* _Required work_
Without the pictures, return each record as it appears.

##### Data section

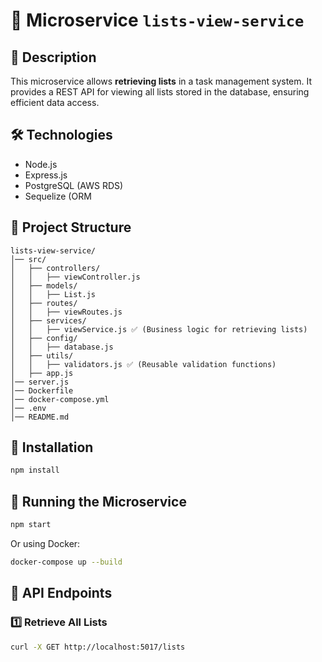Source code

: # 🚀 Microservice `lists-view-service`

## 📌 Description
This microservice allows **retrieving lists** in a task management system.
It provides a REST API for viewing all lists stored in the database, ensuring efficient data access.

## 🛠️ Technologies
- Node.js
- Express.js
- PostgreSQL (AWS RDS)
- Sequelize (ORM

## 📂 Project Structure
```
lists-view-service/
│── src/
│   ├── controllers/
│   │   ├── viewController.js
│   ├── models/
│   │   ├── List.js
│   ├── routes/
│   │   ├── viewRoutes.js
│   ├── services/
│   │   ├── viewService.js ✅ (Business logic for retrieving lists)
│   ├── config/
│   │   ├── database.js
│   ├── utils/
│   │   ├── validators.js ✅ (Reusable validation functions)
│   ├── app.js
│── server.js
│── Dockerfile
│── docker-compose.yml
│── .env
│── README.md
```

## 🔧 Installation
```sh
npm install
```

## 🚀 Running the Microservice
```sh
npm start
```
Or using Docker:
```sh
docker-compose up --build
```

## 🔗 API Endpoints
### **1️⃣ Retrieve All Lists**
```sh
curl -X GET http://localhost:5017/lists
```
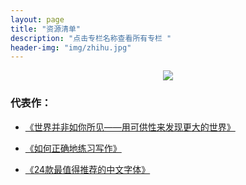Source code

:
 ```yaml
---
layout: page
title: "资源清单"
description: "点击专栏名称查看所有专栏 "
header-img: "img/zhihu.jpg"
---
```



<center>
    <p><img src="https://ww4.sinaimg.cn/large/006tKfTcgy1fix7tqtpqij30by0by74k.jpg" align="center"></p>
</center>


### 代表作：


- [《世界并非如你所见——用可供性来发现更大的世界》](http://www.jianshu.com/p/6f1404e0240d)

- [《如何正确地练习写作》](http://www.jianshu.com/p/2621444b619d)

- [《24款最值得推荐的中文字体》](http://cnfeat.com/blog/2015/05/22/a-24-chinese-fonts/)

##########

* _Answer to this exercise_
Source code

: # 🚀 Microservice `lists-view-service`

## 📌 Description
This microservice allows **retrieving lists** in a task management system.
It provides a REST API for viewing all lists stored in the database, ensuring efficient data access.

## 🛠️ Technologies
- Node.js
- Express.js
- PostgreSQL (AWS RDS)
- Sequelize (ORM

## 📂 Project Structure
```
lists-view-service/
│── src/
│   ├── controllers/
│   │   ├── viewController.js
│   ├── models/
│   │   ├── List.js
│   ├── routes/
│   │   ├── viewRoutes.js
│   ├── services/
│   │   ├── viewService.js ✅ (Business logic for retrieving lists)
│   ├── config/
│   │   ├── database.js
│   ├── utils/
│   │   ├── validators.js ✅ (Reusable validation functions)
│   ├── app.js
│── server.js
│── Dockerfile
│── docker-compose.yml
│── .env
│── README.md
```

## 🔧 Installation
```sh
npm install
```

## 🚀 Running the Microservice
```sh
npm start
```
Or using Docker:
```sh
docker-compose up --build
```

## 🔗 API Endpoints
### **1️⃣ Retrieve All Lists**
```sh
curl -X GET http://localhost:5017/lists
```
Source code

:
 ```yaml
---
layout: page
title: "资源清单"
description: "点击专栏名称查看所有专栏 "
header-img: "img/zhihu.jpg"
---
```



<center>
    <p><img src="https://ww4.sinaimg.cn/large/006tKfTcgy1fix7tqtpqij30by0by74k.jpg" align="center"></p>
</center>


### 代表作：


- [《世界并非如你所见——用可供性来发现更大的世界》](http://www.jianshu.com/p/6f1404e0240d)

- [《如何正确地练习写作》](http://www.jianshu.com/p/2621444b619d)

- [《24款最值得推荐的中文字体》](http://cnfeat.com/blog/2015/05/22/a-24-chinese-fonts/)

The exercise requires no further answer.